Ministry Saint Michael's Hospital

Using state-of-the-art technologies, the diagnostic imaging services team at Ministry Saint Michael's Hospital provides critical details to help physicians diagnose and treat many medical conditions. Diagnostic Imaging refers to the techniques and processes used to create images of the human body for clinical purposes to diagnose or examine diseases. Diagnostic services include fully-equipped laboratories, x-ray facilities and OB ultrasounds.

*These locations are outpatient departments of Ministry Saint Michael's Hospital.

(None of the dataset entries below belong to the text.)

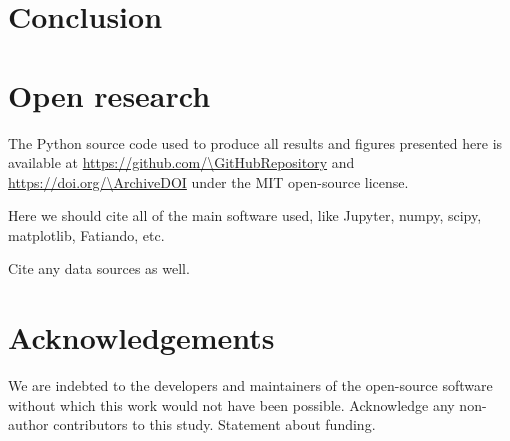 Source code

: 
\lipsum[5-10]


\section{Conclusion}

\lipsum[1-5]


\section{Open research}

The Python source code used to produce all results and figures presented here
is available at \url{https://github.com/\GitHubRepository} and
\url{https://doi.org/\ArchiveDOI} under the MIT open-source license.

Here we should cite all of the main software used, like Jupyter, numpy, scipy,
matplotlib, Fatiando, etc.

Cite any data sources as well.



\section{Acknowledgements}

We are indebted to the developers and maintainers of the open-source software
without which this work would not have been possible.
Acknowledge any non-author contributors to this study.
Statement about funding.

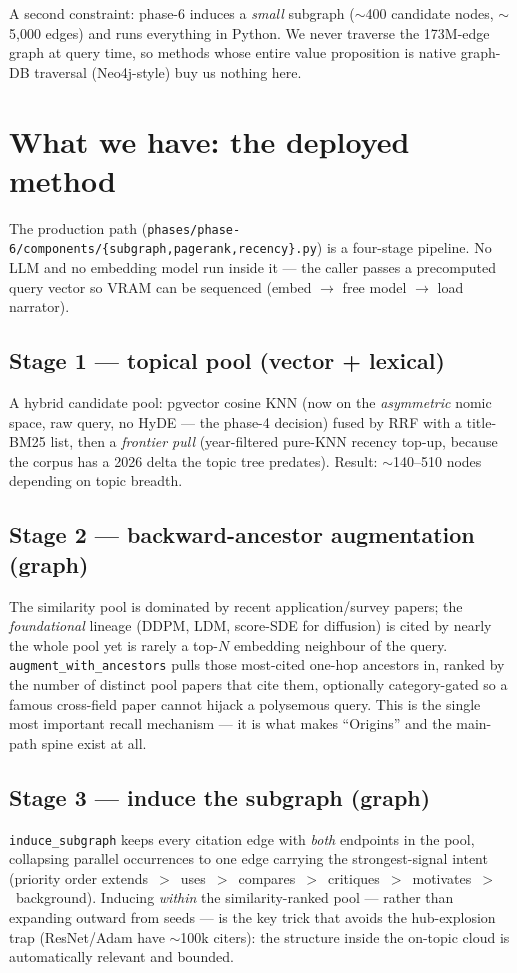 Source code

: \documentclass[11pt]{article}
\newcommand{\code}[1]{\texttt{\small #1}}
\begin{document}
A second constraint: phase-6 induces a \emph{small} subgraph ($\sim$400 candidate nodes,
$\sim$5{,}000 edges) and runs everything in Python. We never traverse the 173M-edge graph at query
time, so methods whose entire value proposition is native graph-DB traversal (Neo4j-style) buy us
nothing here.

\section{What we have: the deployed method}

The production path (\code{phases/phase-6/components/\{subgraph,pagerank,recency\}.py}) is a
four-stage pipeline. No LLM and no embedding model run inside it --- the caller passes a precomputed
query vector so VRAM can be sequenced (embed $\rightarrow$ free model $\rightarrow$ load narrator).

\subsection*{Stage 1 --- topical pool (vector + lexical)}
A hybrid candidate pool: pgvector cosine KNN (now on the \emph{asymmetric} nomic space, raw query,
no HyDE --- the phase-4 decision) fused by RRF with a title-BM25 list, then a \emph{frontier pull}
(year-filtered pure-KNN recency top-up, because the corpus has a 2026 delta the topic tree predates).
Result: $\sim$140--510 nodes depending on topic breadth.

\subsection*{Stage 2 --- backward-ancestor augmentation (graph)}
The similarity pool is dominated by recent application/survey papers; the \emph{foundational}
lineage (DDPM, LDM, score-SDE for diffusion) is cited by nearly the whole pool yet is rarely a
top-$N$ embedding neighbour of the query. \code{augment\_with\_ancestors} pulls those most-cited
one-hop ancestors in, ranked by the number of distinct pool papers that cite them, optionally
category-gated so a famous cross-field paper cannot hijack a polysemous query. This is the single
most important recall mechanism --- it is what makes ``Origins'' and the main-path spine exist at all.

\subsection*{Stage 3 --- induce the subgraph (graph)}
\code{induce\_subgraph} keeps every citation edge with \emph{both} endpoints in the pool, collapsing
parallel occurrences to one edge carrying the strongest-signal intent (priority order
extends~$>$~uses~$>$~compares~$>$~critiques~$>$~motivates~$>$~background). Inducing \emph{within} the
similarity-ranked pool --- rather than expanding outward from seeds --- is the key trick that avoids
the hub-explosion trap (ResNet/Adam have $\sim$100k citers): the structure inside the on-topic cloud
is automatically relevant and bounded.
\end{document}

Procedures at This Location


  • 2D Echocardiography - It uses ultrasound to take real time pictures of the heart. It can help diagnose structural and functional problems in the heart. It is not dangerous, and a standard echo TTE has no risks.
  • Stress Echocardiography - A test that helps diagnose heart disease with the help of ultrasound images. Following exercise or other stress to the heart, the images reveal parts of the heart that may not be receiving enough blood or oxygen because of blocked arteries.


  • Cardiac Calcium Scoring - A cardiac CT scan for coronary calcium is a non-invasive way of obtaining information about the presence, location and extent of calcified plaque in the coronary arteries—the vessels that supply oxygen-containing blood to the heart wall. Calcified plaque is a build-up of fat and other substances, including calcium, and is a sign of atherosclerosis a disease of the vessel wall, which is called coronary artery disease (CAD).
  • CT Angiography - Imaging technique used to visualize the inside, or lumen, of blood vessels and organs of the body, with particular interest in the arteries, veins and the heart chambers. This is traditionally done by injecting a radio-opaque contrast agent into the blood vessel and imaging using X-ray based techniques such as fluoroscopy.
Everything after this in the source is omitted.